The all-cause mortality of T3EL at index hospitalization was 4.7% (n=8/167), which was not significantly elevated compared to patients without T3EL (3.9%, n=154/3,903, p=0.59). Of the 8 patients with T3EL who died during index hospitalization, 6 received surgical reintervention prior to their death; 2 (25%) received reintervention for T3EL and 4 (50%) had reintervention for other indications (1 access bleeding, 1 bowel ischemia, 1 type 1 endoleak, and 1 unspecified).

Type 3 Endoleaks at Follow-Up

A total of 2,656 patients (68.0% of the original cohort, accounting for in-hospital mortalities) had any long-term follow-up data past index admission recorded at any point in their care. Median total length of follow-up for the entire cohort was 383 days (IQR 194 days), with no significant difference in total follow-up length between patients with and without index T3EL (384 days (IQR 219 days) vs. 380 days (IQR 190 days), p=0.367). Follow-up beyond the mandated 21-month follow-up interval was rare (6.5% of all follow-up) in absence of reintervention.

Incident T3EL were rare (n=1, 0.04%, Table 3), accounting for 1.2% of all incident endoleaks (n=1/82). The single incident T3EL had a total length of follow-up of 473 days.

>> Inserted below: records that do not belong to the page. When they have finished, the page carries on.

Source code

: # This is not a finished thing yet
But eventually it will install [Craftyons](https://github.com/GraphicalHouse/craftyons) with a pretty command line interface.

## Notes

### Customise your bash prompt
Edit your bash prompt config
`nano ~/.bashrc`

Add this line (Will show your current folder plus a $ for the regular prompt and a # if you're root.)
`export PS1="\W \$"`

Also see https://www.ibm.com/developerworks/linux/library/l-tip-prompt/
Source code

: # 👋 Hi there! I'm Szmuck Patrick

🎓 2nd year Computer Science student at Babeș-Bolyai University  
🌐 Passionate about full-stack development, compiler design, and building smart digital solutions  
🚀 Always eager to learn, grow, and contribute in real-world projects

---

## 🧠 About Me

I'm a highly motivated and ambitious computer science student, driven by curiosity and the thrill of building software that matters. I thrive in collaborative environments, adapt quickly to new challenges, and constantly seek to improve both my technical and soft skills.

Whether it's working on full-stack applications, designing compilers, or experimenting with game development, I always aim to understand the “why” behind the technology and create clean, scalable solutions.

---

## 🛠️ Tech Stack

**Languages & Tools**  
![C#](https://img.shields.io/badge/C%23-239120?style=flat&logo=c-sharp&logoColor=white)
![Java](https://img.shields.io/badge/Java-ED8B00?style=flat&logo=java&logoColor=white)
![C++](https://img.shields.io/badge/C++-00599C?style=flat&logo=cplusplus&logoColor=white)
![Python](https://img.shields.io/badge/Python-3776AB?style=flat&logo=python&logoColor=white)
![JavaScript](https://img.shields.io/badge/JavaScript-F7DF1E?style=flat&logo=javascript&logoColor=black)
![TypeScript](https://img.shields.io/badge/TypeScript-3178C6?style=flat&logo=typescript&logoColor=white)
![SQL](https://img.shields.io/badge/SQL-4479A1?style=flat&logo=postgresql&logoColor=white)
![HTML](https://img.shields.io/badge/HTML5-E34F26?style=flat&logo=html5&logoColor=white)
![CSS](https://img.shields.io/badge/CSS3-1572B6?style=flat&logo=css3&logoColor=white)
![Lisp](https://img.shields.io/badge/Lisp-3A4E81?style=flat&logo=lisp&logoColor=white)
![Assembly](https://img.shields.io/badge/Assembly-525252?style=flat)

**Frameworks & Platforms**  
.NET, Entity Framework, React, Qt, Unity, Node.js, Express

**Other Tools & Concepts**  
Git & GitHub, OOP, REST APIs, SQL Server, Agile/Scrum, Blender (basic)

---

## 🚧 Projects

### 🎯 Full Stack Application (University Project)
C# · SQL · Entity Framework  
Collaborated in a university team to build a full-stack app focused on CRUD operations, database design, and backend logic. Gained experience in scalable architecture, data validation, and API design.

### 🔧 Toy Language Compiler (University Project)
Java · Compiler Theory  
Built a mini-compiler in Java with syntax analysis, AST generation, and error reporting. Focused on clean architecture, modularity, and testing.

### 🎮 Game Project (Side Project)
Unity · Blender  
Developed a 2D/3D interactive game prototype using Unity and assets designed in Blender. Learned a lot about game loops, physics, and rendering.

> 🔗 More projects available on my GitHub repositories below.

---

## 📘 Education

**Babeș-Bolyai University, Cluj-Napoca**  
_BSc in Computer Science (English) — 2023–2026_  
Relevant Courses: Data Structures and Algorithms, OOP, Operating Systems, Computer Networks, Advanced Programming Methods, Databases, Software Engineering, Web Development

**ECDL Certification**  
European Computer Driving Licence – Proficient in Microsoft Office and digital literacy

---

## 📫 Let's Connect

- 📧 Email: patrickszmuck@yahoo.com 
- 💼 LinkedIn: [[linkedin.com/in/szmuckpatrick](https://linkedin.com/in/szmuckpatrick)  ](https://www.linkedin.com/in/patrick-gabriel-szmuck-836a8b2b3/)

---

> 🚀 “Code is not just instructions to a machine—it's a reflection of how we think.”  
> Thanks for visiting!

A total of 116 patients with index T3EL (n=116/167, 69.4%) were included in the follow-up database, and accounted for 4.3% of the entire cohort at follow-up (Figure 1).

Reinterventions performed after discharge for the treatment of any (index or incident) T3EL occurred at a rate of 0.7% (n=19), accounting for 19.5% (n=19/97) of endoleak reinterventions and 9.7% (n=19/195) of all aorta-related reinterventions performed after index hospitalization discharge (Table 4). All T3EL that underwent reintervention during the follow-up period (n=19) were persistent index T3EL unaddressed during index admission rather than new T3EL discovered during follow-up. A single index T3EL presented as a rupture requiring reintervention. Ultimately, the presence of an index T3EL was not significantly associated with increased reinterventions through 21 months of follow-up. Similarly there was no significant effect on time to reintervention based on the presence of T3EL.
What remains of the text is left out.